Zaznaczyła, że rekomendowane są "maseczki chirurgiczne i powyżej". - Ale dostępne w tej chwili maseczki jednorazowe też są maseczkami, których można używać. Jednak stopniowo, gdybyśmy mogli zamienić je na maseczki chirurgiczne, to będzie to jak najbardziej dobry ruch – wyjaśniła. - Kluczowe jest, aby mieć maseczkę, która prawidłowo zasłania twarz – zaznaczyła.
- Mamy dostęp do wielu badań, które wskazują, że maseczki, które szczelnie osłaniają nos i usta, które szczelnie przylegają do twarzy, są w stanie ograniczyć transmisję (wirusów – red.), przefiltrować ponad 90 procent patogenów, które znajdują się w najbliższym otoczeniu – mówiła doktor. Zwróciła przy tym uwagę, że odsetek patogenów, które filtruje maseczka, zależy także od tego, jaki jest to typ maseczki.
- Niezależnie od tego, jaka to maseczka, czy chirurgiczna, czy FFP2, FFP3, należy podkreślić, że jest to bardzo dobra ochrona i osłona przed inhalacją patogenów, wirusów chorobotwórczych, w tym głównie wirusa SARS-CoV-2 – wyjaśniła.
Paradowska-Stankiewicz odpowiedziała także na pojawiające się wątpliwości, dlaczego do tej pory przyłbice były przez rząd akceptowane do zasłaniania nosa i ust.

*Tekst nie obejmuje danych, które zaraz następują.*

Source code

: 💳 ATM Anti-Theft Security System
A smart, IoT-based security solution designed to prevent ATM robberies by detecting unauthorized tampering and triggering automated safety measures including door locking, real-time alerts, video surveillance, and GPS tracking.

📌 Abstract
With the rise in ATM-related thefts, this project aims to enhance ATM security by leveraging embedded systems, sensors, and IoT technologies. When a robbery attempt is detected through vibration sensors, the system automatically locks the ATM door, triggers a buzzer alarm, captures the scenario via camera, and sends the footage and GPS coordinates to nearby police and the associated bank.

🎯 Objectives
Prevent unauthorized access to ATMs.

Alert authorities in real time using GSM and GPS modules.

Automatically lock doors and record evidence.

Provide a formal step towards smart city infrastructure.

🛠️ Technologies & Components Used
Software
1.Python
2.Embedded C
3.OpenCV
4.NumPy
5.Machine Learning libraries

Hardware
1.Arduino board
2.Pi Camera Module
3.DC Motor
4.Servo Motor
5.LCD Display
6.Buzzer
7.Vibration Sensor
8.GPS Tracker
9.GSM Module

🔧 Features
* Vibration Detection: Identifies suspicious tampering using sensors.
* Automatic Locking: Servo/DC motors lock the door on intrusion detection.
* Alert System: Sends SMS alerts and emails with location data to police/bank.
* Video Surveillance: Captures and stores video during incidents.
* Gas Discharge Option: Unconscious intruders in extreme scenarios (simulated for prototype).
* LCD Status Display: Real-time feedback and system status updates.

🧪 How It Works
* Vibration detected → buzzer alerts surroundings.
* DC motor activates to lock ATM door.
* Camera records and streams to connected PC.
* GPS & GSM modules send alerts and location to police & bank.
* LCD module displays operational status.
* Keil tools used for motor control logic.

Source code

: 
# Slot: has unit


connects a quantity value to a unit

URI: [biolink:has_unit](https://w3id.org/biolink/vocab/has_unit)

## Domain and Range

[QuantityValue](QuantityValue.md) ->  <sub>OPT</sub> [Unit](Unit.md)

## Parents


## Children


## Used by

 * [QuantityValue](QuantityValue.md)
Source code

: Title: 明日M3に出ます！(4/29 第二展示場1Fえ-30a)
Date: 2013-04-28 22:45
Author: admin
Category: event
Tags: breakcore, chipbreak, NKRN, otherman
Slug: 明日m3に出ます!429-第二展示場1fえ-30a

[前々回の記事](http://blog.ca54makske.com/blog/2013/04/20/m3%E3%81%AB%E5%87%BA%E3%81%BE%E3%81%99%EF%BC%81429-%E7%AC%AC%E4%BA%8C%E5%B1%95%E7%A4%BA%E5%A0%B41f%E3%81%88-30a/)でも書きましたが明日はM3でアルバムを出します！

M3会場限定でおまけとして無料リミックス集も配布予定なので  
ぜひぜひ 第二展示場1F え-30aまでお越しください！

- Na początku dane dotyczące ochrony przed wirusem były ograniczone, były prowadzone badania. Mówiliśmy, że wirus jest transmitowany drogą kropelkową. Potem okazało się, że wirus transmitowany jest również drogą powietrzną. To spowodowało, że przyłbice nie są dobrą, wskazaną ochroną przed wirusem. Stanowią barierę mechaniczną, która w pewnym stopniu zabezpiecza śluzówki naszych oczu, ale nie zasłania szczelnie twarzy – wyjaśniła.
Rząd w środę poinformował także, że obowiązkowa będzie kwarantanna po przyjeździe z Czech i Słowacji, z wyłączeniem osób zaszczepionych dwoma dawkami szczepionki oraz tych, które przedstawią negatywny wynik testu wykonanego w ciągu ostatnich 48 godzin.
W województwie warmińsko-mazurskim, gdzie liczba zakażeń wyraźnie rośnie, zamknięte zostaną hotele, kina, teatry, baseny, korty tenisowe, muzea, galerie handlowe i inne obiekty użyteczności publicznej.
Konferencja w tym dniu miała inny charakter niż zwykle. Adam Niedzielski, przebywający w izolacji przez potwierdzenie zakażenia u szefa KPRM Michała Dworczyka, przemawiał online. Dziennikarze natomiast, zwykle zadający pytania zdalnie, byli obecni razem z rzecznikiem resortu zdrowia Wojciechem Andrusiewiczem w ministerstwie.